Concrètement, les trois principales motions socialistes préconisent une même politique de reconquête du plein-emploi. Celle-ci s'inspire, sans la répéter, de la politique mise en oeuvre avec succès entre 1997 et 2002 et qui a contribué à créer 2 millions d'emplois supplémentaires dans notre pays. Cette politique combine des mesures conjoncturelles incitatives (relance de la demande par la hausse du pouvoir d'achat des salariés,...), une politique macroéconomique volontariste et des réformes de structure à moyen terme (recherche, enseignement supérieur, formation continue) favorisant une meilleure spécialisation de notre économie dans les industries de pointe et les services à haute valeur ajoutée.
S'agissant de la réforme de l'Etat, enfin — quatrième volet du projet socialiste —, nous convergeons sur la nécessaire modernisation démocratique de nos institutions ; tous les socialistes veulent renforcer le pouvoir des assemblées élues, et en premier lieu celui du Parlement, tous veulent développer la démocratie participative et la politique contractuelle. Tous sont d'accord aussi pour rénover les services publics et lutter contre l'instauration de "l'Etat providence résiduel" qu'appellent de leurs voeux les conservateurs libéraux.
Le nouvel âge du capitalisme appelle un nouvel âge de la social-démocratie.

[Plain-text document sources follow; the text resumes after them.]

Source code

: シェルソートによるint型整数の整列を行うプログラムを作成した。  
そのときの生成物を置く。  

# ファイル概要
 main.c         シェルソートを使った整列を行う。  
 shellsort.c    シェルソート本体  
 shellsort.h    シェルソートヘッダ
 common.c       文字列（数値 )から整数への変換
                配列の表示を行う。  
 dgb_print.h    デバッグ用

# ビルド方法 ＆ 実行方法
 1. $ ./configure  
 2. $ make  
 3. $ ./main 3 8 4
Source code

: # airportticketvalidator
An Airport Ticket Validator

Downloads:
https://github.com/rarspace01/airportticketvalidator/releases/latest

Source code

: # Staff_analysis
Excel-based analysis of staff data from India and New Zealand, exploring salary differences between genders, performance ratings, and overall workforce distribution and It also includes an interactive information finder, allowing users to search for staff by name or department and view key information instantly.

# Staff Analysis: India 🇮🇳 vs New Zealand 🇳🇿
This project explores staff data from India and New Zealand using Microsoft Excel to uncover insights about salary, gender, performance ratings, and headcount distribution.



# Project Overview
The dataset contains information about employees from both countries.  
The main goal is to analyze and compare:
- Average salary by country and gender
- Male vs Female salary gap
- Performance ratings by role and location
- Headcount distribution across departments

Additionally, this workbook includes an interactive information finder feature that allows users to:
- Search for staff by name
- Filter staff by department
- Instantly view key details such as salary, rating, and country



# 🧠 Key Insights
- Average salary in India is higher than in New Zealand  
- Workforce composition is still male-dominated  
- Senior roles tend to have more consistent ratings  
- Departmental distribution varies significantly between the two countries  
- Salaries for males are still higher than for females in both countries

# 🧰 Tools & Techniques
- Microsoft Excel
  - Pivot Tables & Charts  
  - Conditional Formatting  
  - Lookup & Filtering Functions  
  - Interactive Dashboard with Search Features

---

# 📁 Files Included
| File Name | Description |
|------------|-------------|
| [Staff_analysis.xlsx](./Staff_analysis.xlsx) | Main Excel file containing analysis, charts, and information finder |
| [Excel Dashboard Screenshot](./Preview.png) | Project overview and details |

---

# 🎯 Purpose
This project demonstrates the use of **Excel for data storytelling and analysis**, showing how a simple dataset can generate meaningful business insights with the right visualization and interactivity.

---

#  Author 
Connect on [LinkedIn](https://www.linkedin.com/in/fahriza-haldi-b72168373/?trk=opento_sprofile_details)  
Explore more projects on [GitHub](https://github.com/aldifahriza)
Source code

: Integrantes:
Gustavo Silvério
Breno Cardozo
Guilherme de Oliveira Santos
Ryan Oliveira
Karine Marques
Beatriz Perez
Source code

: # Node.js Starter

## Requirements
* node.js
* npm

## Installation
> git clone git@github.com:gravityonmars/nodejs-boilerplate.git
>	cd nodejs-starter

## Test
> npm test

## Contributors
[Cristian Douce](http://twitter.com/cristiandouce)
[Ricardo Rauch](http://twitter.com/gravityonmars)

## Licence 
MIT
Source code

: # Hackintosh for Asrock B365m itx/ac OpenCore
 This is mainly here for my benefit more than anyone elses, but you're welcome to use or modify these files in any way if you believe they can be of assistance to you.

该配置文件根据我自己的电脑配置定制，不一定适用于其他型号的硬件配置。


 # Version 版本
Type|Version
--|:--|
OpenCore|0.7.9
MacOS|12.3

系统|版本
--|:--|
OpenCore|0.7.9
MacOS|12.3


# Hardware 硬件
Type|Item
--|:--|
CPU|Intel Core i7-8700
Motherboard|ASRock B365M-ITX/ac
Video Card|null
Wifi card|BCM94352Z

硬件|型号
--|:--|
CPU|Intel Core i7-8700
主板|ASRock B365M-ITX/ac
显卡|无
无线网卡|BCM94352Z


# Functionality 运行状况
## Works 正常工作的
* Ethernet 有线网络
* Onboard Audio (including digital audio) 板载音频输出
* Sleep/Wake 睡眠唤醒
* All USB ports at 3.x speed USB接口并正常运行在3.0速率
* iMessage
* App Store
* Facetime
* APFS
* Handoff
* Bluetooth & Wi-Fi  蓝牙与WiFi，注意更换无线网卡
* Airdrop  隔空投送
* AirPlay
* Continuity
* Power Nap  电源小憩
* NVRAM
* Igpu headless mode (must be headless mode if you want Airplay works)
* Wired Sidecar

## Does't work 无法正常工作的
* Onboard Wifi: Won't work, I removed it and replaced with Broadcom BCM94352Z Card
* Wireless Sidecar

Celle-ci sera altermondialiste, altereuropéenne, féministe et social-écologiste. Derrière chacun de ces termes se trouve un programme d'action. C'est de son contenu que débattent les socialistes français et européens. Il serait dommage que la compétition — légitime — des meilleurs d'entre eux pour la magistrature suprême rende cette controverse inaudible.
Henri Weber, député européen, est l'un des principaux représentants du courant fabiusien au sein du Parti socialiste.